(Pictures paired with source code)
===
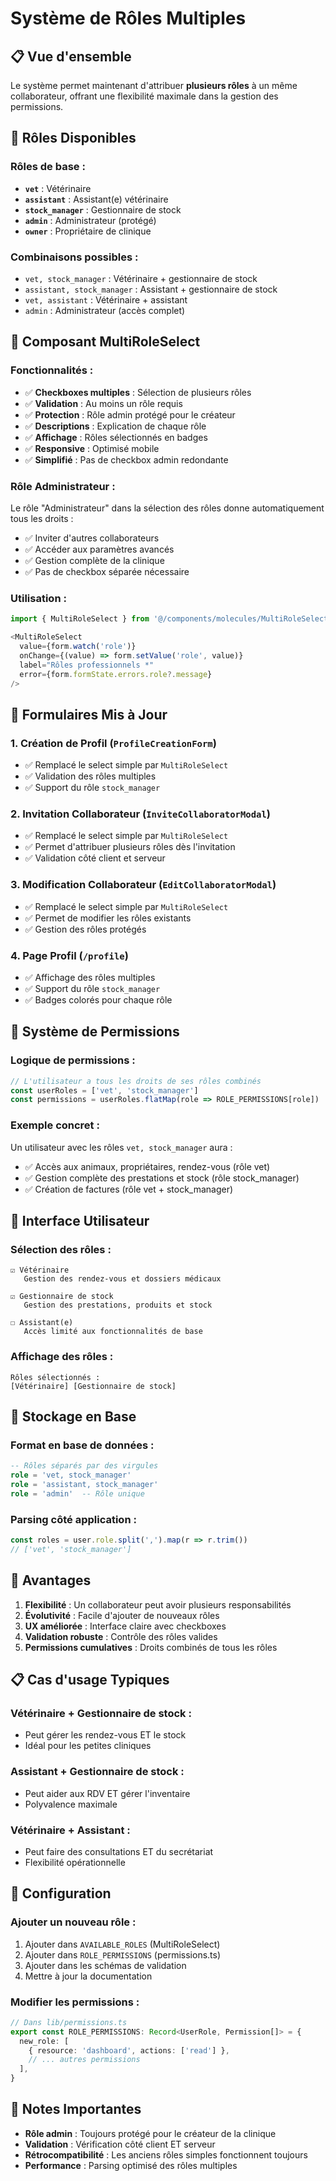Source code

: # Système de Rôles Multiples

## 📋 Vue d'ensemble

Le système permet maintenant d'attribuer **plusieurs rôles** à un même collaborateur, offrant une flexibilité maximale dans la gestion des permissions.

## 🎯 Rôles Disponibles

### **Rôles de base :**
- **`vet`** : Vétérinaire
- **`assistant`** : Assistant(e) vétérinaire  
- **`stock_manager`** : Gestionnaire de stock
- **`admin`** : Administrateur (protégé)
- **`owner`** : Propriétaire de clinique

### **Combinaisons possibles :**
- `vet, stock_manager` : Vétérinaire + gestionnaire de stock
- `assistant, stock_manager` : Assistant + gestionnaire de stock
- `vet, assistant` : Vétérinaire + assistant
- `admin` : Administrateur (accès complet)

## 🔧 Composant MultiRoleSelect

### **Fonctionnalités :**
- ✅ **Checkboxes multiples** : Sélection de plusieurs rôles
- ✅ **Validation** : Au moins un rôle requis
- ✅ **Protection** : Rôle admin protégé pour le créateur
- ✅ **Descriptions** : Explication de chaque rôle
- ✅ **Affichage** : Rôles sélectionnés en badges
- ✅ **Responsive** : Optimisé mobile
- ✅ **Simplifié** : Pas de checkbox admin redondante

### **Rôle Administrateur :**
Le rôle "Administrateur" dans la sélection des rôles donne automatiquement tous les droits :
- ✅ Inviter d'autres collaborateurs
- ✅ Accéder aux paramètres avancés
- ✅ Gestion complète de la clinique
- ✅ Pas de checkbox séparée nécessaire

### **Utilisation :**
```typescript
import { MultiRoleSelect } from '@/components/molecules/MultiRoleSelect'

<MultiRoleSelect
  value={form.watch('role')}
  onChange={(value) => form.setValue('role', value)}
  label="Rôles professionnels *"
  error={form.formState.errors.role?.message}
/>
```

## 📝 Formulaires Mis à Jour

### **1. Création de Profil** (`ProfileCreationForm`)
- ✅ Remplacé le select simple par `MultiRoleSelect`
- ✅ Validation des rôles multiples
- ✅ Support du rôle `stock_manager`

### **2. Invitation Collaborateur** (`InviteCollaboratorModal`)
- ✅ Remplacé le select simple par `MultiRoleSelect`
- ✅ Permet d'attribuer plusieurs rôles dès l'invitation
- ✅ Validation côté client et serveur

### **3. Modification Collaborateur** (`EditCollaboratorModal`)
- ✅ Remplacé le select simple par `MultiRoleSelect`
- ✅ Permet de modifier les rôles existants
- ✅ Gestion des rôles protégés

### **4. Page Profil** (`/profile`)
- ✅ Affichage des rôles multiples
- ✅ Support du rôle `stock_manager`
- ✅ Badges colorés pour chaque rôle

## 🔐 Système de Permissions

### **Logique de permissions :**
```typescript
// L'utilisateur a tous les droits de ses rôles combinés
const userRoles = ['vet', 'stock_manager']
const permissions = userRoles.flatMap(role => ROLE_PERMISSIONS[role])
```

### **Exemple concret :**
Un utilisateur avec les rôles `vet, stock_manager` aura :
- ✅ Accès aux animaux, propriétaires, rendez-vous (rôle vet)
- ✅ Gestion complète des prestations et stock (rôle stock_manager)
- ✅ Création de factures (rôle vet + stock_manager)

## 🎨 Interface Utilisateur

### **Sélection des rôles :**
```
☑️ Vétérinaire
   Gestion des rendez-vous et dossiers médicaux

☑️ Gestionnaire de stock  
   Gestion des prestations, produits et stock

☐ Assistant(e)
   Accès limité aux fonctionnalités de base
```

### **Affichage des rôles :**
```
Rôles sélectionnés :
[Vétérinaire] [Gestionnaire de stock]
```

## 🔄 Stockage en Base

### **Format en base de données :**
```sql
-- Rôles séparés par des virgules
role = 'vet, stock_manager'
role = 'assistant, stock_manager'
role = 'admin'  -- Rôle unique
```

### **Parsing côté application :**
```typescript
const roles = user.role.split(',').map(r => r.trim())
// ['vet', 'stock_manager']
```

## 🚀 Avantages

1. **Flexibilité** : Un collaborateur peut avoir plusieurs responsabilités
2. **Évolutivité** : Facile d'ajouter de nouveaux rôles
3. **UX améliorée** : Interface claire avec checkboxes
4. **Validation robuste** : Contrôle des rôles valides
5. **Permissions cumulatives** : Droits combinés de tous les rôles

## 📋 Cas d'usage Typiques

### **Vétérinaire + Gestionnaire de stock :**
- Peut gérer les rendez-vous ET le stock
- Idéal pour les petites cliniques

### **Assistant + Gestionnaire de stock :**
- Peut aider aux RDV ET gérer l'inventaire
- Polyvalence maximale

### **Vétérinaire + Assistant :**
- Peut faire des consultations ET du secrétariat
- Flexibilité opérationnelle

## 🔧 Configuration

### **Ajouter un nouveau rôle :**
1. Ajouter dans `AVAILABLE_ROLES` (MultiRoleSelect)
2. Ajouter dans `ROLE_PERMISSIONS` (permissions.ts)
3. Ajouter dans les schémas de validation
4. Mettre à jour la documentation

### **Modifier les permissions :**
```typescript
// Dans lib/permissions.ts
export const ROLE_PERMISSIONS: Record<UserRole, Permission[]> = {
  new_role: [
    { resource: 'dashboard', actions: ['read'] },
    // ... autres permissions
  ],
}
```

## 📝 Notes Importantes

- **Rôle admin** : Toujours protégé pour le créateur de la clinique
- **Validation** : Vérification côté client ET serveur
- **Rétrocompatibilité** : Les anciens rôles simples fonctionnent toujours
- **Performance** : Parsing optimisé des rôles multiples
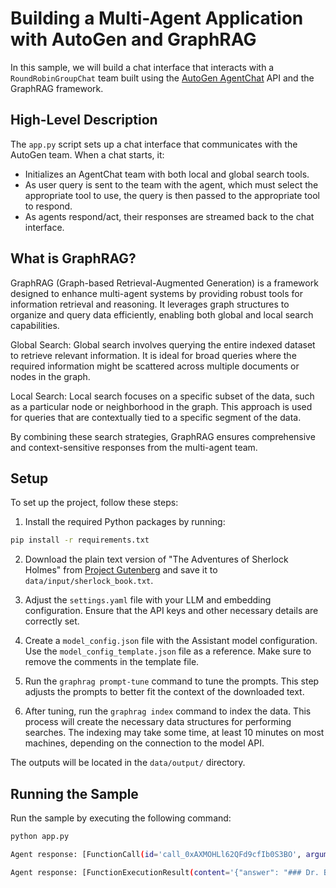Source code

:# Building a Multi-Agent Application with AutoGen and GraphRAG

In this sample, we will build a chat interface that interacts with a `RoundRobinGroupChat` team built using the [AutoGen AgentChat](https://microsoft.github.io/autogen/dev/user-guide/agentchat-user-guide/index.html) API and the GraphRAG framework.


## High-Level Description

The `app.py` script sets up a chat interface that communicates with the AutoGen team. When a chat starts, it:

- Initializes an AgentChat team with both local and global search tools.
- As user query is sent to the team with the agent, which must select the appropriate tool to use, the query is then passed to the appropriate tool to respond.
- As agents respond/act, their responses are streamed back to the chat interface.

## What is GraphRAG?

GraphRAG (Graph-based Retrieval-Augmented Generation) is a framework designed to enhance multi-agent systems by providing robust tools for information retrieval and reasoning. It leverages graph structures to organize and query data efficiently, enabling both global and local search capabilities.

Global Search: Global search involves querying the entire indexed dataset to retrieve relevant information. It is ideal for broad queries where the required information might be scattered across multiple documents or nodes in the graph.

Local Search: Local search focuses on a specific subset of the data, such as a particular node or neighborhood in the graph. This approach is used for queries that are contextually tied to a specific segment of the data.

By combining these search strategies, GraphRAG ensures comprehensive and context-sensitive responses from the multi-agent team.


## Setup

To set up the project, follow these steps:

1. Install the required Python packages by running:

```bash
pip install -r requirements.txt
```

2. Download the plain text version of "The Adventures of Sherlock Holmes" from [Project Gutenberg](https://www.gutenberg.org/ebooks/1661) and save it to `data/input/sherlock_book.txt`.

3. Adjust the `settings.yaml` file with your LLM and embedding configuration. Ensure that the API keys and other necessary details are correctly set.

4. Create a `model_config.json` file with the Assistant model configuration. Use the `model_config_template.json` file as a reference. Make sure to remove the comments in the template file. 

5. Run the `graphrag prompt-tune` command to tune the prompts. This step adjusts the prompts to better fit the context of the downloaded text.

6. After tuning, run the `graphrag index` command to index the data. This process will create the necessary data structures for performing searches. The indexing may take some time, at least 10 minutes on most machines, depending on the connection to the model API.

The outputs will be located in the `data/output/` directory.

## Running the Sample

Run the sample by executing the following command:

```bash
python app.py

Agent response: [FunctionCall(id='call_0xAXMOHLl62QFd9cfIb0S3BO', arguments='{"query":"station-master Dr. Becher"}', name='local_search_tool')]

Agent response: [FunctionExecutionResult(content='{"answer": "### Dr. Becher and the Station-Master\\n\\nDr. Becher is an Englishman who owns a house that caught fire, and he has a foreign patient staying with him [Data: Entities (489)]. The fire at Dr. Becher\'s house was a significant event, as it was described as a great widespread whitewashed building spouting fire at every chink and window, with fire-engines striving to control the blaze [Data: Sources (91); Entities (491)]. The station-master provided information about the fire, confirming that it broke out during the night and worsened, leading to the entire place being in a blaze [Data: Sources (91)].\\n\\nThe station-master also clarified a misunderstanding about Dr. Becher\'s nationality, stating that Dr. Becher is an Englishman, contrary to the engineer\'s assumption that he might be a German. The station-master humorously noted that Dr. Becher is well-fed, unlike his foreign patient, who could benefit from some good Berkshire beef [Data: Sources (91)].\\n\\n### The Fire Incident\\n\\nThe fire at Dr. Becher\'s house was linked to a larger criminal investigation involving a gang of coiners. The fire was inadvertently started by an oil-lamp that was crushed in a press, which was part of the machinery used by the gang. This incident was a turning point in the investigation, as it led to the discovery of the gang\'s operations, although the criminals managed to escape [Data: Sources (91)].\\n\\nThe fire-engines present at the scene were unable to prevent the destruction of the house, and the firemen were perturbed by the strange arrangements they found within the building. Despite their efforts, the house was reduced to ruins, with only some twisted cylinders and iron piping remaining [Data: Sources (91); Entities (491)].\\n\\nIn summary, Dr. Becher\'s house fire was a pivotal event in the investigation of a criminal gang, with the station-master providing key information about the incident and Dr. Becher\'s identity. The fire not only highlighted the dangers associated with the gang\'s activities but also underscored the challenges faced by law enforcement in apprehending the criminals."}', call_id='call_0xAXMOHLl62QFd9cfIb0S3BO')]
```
===
Beginning at the line above that contains "### **Ajouter un nouveau rôle :**" and going on through the line that contains "AutoGen and GraphRAG", please copy every line exactly, leaving the pictures out and adding nothing.

• **Task output**:
### **Ajouter un nouveau rôle :**
1. Ajouter dans `AVAILABLE_ROLES` (MultiRoleSelect)
2. Ajouter dans `ROLE_PERMISSIONS` (permissions.ts)
3. Ajouter dans les schémas de validation
4. Mettre à jour la documentation

### **Modifier les permissions :**
```typescript
// Dans lib/permissions.ts
export const ROLE_PERMISSIONS: Record<UserRole, Permission[]> = {
  new_role: [
    { resource: 'dashboard', actions: ['read'] },
    // ... autres permissions
  ],
}
```

## 📝 Notes Importantes

- **Rôle admin** : Toujours protégé pour le créateur de la clinique
- **Validation** : Vérification côté client ET serveur
- **Rétrocompatibilité** : Les anciens rôles simples fonctionnent toujours
- **Performance** : Parsing optimisé des rôles multiples
Source code

:# Building a Multi-Agent Application with AutoGen and GraphRAG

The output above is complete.